Duplication of the SOX3 gene in an sry-negative 46,XX male with associated congenital anomalies of kidneys and the urinary tract: Case report and review of the literature

Sex in humans is genetically determined and is defined by the sex chromosomes (XY for males and XX for females) and by the development of gender specific anatomy, physiology and behavior. A complete or partial mismatch between genetic sex and phenotypic sex results in disorders of sexual development (DSD). Disorders of sexual development in humans have a frequency of at least one in 100 live births [1], while the frequency of "corrective" genital surgery is estimated to be between one and two per 1000 live births. There is a wide spectrum of DSD ranging from hypospadias (incidences variable from one in 500 to six in 250 births) [2] to ambiguous genitalia (incidence one in 4500 births) [3] and complete sex reversal (46,XY females and 46,XX males; one in 20,000 births) [4]. Congenital malformations of the kidney and DSD are often described in association, in the broad spectrum of multiple malformation syndromes, as it happens in Smith-Lemli-Opitz Syndrome (OMIM: 270400), a complex syndrome characterized by congenital kidney and ureteric abnormalities associated with genital anomalies and inadequate sexual hormone production [5,6]. Mutations of Wilms tumor 1 (WT1) gene may lead to Denys-Drash syndrome (OMIM: 19408), Frasier syndrome (OMIM: 13668) or Wilms aniridia genitourinar renal (WAGR) syndrome (OMIM: 194072), which are characterized by kidney and genitourinary diseases in association with internal and external genitalia defects [7, 8, 9, 10] and mostly 46,XY female phenotypes. The sex-determining region Υ (SRY) is considered to be the main regulator of male sex determination in mammals [1,11]. The main function of SRY in sex determination is to upregulate its direct target gene SOX9, thus initiating Sertoli cell diffterentiation [12,13,14]. The SRY-related HMG box-containing gene 3 (SOX3) is a member of a family of 20 SOX genes, structurally similar to SRY 15. This gene is located on the X chromosome and it consists of a single exon 16. The SOX3 gene encodes for a transcription factor expressed in the central nervous system (CNS) of vertebrate embryos, which is essential for pituitary, craniofacial andneuronal development [15, 16, 17, 18, 19, 20, 21, 22].
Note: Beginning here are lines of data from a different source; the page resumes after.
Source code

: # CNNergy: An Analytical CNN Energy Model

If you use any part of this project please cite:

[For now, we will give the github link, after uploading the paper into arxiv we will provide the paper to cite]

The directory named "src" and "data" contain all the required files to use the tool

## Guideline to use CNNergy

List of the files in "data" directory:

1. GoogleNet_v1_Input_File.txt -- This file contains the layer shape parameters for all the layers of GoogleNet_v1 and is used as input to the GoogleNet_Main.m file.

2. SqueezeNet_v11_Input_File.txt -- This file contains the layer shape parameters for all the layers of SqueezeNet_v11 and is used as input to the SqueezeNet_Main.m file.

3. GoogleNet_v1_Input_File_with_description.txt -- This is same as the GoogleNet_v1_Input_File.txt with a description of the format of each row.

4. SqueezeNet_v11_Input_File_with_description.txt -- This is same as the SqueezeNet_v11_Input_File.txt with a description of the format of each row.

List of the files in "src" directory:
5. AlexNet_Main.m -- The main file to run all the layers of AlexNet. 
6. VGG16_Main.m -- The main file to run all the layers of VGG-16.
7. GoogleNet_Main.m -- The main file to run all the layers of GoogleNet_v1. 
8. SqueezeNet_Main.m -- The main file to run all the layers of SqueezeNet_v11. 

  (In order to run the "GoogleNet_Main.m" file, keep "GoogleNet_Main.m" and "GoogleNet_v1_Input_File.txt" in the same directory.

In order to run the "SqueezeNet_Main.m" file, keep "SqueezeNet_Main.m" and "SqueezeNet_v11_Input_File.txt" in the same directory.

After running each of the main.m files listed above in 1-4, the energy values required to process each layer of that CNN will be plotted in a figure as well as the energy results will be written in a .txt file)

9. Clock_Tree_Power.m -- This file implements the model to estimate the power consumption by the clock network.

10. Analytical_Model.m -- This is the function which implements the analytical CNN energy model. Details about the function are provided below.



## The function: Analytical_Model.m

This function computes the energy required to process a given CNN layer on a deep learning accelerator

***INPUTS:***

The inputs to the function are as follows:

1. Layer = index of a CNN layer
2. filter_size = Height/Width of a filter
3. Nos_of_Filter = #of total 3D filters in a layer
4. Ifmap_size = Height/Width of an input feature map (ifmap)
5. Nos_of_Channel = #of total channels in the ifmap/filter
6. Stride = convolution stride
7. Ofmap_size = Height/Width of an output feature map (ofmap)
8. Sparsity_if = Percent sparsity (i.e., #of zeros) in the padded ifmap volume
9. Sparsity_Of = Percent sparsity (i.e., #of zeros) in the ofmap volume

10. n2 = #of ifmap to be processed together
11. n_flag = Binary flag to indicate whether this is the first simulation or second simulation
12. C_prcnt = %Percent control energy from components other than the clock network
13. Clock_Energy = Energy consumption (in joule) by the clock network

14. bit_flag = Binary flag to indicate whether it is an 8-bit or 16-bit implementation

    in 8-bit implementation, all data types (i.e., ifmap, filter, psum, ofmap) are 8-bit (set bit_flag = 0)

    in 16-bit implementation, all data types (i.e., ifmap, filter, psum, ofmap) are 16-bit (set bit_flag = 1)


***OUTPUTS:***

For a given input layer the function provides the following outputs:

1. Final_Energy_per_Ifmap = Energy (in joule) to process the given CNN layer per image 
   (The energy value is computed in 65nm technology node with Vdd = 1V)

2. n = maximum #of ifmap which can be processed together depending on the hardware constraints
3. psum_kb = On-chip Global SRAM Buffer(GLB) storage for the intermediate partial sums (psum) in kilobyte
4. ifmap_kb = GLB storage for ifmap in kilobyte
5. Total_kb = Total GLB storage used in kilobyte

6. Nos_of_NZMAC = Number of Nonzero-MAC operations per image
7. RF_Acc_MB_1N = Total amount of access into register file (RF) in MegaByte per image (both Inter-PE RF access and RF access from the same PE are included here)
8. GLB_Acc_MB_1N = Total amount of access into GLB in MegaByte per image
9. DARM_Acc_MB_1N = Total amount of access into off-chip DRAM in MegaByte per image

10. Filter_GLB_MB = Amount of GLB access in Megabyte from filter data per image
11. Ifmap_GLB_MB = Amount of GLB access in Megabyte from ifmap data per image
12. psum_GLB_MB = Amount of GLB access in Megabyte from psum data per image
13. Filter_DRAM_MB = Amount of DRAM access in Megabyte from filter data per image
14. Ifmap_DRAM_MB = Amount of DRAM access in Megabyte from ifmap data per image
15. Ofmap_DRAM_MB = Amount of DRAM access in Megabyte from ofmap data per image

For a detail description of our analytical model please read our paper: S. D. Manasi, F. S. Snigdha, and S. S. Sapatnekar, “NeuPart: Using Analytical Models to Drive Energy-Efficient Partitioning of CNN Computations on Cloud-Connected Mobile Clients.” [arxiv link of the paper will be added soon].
Prior human genetics studies implicated SOX3 in brain development and gender determination. Laumonnier et al. 17 described a pericentric inversion of the X chromosome involving the IL1RAPL at Xp21.3 and the polyalanine repeat of S0X3 at Xq26.3, in a 10-year-old girl affected a by mild memory deficiency, strabism, speech impairment and hypotonia; because previous studies showed that female carriers of microdeletions involving IL1RAPL do not show intellectual disability [23,24], the phenotype was likely attributable to another gene in the duplicated region. Analysis of an independent family segregating X-linked intellectual disability demonstrated an in-frame duplication of 33 bp involving a polyalanine repeat of SOX3, thus pointing to SOX3 mutations as the cause of neurodevelopmental delay.

A sub-microscopic duplication of 685.6 kb at Xq27.1 involving S0X3, has been reported in two siblings affected by hypopituitarism and abnormalities of corpus callosum, while a duplication involving the S0X3 polyalanine repeat was identified in three male siblings from another family, segregating panhypopituarism and abnormalities of the pituitary gland: all of these patients had absent infundibulum and did not present an intellectual disability 18. A duplication of 3.9 Mb involving the Xq27 region containing SOX3, has been reported in males affected by X-linked hypopituitarism 25. In a study of 16 SRY-negative 46,XX male patients, DNA microarray analysis showed genomic rearrangements of the SOX3 regulatory region in three patients, two duplications and one deletion: the CNVs involved genomic regions in close proximity of S0X3 in all three patients 26.

Interestingly, a recent report described a SRY-negative, 46,XX boy affected by ovotesticular DSD, with hypo-spadias and cryptorchidism with a de novo duplication of a 502 kb fragment of the long arm of chromosome X, involving SOX3, as well as RPS17P17, CDR and MIR 320D2. The role of the RPS17P17, CDR1 and MR320D2 genes has not been investigated 27. In summary, SOX3 genetic variants have been associated with X-linked intellectual disability with isolated growth hormone deficiency as well as X-linked panhypopituitarism and 46,XX sex reversal in males. Until now, no other developmental phenotypes have been associated to SOX3 gene dosage.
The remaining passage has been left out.